Ryder Systems - Bid/Ask Size
So far today, Ryder Systems has traded 230k of stock. Spy, on the other hand, has traded 40 million. A stock that has high volume is usually indicative of decent option liquidity.
R is therefore far less liquid than SPY. When comparing the bid/ask size of R with SPY, we can see that R has many more options both bid and offered at various strike prices than SPY.
One may think that more liquid stocks have higher bid/ask sizes, but that is not always the case. Why?
We must look at the actual spread of the options. With SPY, the options are about a nickel wide. R, on the other hand, has spreads ranging from 0.80 to 4 wide!
Market makers in R, therefore, have a much better chance of profiting in these wider spreads than those in SPY. Because of this, they are willing to both buy and sell greater quantities of options in R than SPY.
Bid Size And Ask Size: Why It Matters
So why does this matter to you? Let’s jump right into an example to see why.
Let’s assume you own 10 LEAP call options on AAPL. You are happy with your profits and, not knowing that LEAP options are very illiquid, you place a market order to sell your long calls.
You see a quoted bid price of 31.40, and presume you will get filled at this price. After hitting send, you discover only one contract was filled at 31.40, while the others were filled at 31.15! Why did this happen?
Because only one contract was bid at 31.40. The others were bid at 31.15.
So how do we know what the next best price will be? By putting the option code into the trade grid, as I have done below:
This is a perfect example of why it is very important to only use limit orders in options trading. The current ask price and current bid price do not guarantee you will get filled here. This is particularly true in high volatility environments and illiquid products.
Though you may not get filled right away using limit orders in both buy orders and sell orders, they do ensure the best fill price – if/when you actually get filled.
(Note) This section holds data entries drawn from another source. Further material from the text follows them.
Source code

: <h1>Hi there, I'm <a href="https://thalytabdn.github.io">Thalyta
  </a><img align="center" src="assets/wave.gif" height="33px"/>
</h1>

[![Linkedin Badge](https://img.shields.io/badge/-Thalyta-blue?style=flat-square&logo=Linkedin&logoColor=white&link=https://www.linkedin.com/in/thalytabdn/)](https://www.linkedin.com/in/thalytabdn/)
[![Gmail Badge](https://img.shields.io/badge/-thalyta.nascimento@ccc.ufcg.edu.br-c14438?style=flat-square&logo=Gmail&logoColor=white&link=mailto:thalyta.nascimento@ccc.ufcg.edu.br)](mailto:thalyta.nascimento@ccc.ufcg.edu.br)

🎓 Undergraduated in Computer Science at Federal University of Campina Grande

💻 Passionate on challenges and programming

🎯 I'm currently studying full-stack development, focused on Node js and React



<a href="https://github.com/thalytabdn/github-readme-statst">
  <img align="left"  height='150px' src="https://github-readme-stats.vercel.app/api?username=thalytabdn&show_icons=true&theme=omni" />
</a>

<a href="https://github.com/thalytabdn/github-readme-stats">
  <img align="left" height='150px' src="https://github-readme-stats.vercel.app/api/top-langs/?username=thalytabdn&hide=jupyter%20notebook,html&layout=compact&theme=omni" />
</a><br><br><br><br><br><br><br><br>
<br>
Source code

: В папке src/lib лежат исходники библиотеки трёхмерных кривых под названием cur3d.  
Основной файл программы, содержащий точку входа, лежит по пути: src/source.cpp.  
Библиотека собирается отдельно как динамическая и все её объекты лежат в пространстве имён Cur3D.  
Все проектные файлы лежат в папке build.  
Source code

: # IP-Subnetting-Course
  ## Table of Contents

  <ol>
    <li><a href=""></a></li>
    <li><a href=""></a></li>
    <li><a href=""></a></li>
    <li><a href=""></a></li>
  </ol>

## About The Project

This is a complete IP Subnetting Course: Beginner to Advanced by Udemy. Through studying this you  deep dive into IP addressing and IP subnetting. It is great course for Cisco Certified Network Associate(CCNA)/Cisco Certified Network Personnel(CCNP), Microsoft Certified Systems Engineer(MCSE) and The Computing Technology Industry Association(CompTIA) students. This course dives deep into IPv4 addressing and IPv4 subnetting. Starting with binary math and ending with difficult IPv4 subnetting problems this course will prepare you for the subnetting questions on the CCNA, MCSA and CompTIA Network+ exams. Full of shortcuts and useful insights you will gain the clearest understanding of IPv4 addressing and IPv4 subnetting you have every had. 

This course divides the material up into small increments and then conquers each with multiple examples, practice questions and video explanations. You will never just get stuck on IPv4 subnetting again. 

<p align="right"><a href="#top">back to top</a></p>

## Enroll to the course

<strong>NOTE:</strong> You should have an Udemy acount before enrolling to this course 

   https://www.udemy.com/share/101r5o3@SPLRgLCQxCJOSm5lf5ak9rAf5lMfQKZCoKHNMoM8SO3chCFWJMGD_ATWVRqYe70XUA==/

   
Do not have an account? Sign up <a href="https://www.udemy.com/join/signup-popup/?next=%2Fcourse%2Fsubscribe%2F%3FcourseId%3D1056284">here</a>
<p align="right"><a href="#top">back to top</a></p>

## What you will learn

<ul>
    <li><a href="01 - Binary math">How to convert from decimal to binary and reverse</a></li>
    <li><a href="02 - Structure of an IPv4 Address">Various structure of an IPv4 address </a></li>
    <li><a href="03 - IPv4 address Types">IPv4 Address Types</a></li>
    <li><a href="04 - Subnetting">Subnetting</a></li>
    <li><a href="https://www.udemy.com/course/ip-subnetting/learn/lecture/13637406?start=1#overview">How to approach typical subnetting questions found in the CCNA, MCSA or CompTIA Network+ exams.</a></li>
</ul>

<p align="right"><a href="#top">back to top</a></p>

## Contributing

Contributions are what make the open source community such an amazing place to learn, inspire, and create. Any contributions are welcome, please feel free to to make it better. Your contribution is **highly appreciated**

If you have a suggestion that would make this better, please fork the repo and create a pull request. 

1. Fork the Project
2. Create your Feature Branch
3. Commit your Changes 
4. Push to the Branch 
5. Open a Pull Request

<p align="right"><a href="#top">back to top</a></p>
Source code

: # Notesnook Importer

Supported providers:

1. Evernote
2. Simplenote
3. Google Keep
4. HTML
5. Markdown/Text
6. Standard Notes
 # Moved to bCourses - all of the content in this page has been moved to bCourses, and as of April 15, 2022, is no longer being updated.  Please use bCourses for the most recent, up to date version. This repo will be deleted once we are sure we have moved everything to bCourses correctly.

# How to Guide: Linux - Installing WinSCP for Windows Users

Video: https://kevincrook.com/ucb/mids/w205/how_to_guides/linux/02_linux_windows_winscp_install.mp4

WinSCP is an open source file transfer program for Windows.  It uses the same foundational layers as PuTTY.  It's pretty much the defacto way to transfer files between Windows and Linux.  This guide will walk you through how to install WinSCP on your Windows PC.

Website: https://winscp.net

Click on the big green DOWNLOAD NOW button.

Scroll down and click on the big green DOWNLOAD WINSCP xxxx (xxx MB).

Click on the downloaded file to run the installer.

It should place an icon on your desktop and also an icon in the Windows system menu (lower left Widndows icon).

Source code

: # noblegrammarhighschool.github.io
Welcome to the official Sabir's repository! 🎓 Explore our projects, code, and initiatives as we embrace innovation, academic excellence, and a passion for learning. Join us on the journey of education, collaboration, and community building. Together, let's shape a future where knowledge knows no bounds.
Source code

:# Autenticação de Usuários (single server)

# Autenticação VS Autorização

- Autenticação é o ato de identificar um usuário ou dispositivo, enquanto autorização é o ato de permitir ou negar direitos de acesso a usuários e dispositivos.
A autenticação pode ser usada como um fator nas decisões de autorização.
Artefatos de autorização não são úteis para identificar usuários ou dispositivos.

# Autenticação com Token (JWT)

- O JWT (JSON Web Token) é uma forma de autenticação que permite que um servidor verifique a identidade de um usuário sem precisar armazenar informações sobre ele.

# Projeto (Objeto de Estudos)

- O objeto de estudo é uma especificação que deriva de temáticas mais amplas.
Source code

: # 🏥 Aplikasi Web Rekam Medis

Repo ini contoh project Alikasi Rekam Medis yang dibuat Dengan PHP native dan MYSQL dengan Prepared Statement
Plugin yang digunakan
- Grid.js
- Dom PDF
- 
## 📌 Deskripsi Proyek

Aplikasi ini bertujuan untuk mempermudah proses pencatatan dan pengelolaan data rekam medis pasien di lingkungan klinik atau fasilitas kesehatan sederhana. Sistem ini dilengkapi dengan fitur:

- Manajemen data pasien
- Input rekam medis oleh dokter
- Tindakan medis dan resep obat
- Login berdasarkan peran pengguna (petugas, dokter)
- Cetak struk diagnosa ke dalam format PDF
You can even work limit orders downward or upward until you get filled.
Bid Size And Ask Size FAQs
When the ask size exceeds the bid size, this can be a sign that a stock will fall as a result of oversupply. On the other hand, when the bid size is greater than the ask size, this can be a sign that demand is greater than supply. When this happens, the underlying stock price may soon rise in value.
The ask price is the price at which a market maker is willing to sell you an option. Therefore, this is the price at which you will purchase an option.
The bid price is the price at which a market maker is willing to buy an option. Therefore, this is the price at which you can sell an option.
Both the ask size and the bid size of options are in constant flux with the market. Market makers determine the quantity at which they will both buy and sell options by looking at factors such as stock price and supply and demand. Because of this, the ask size is rarely the same as the bid size.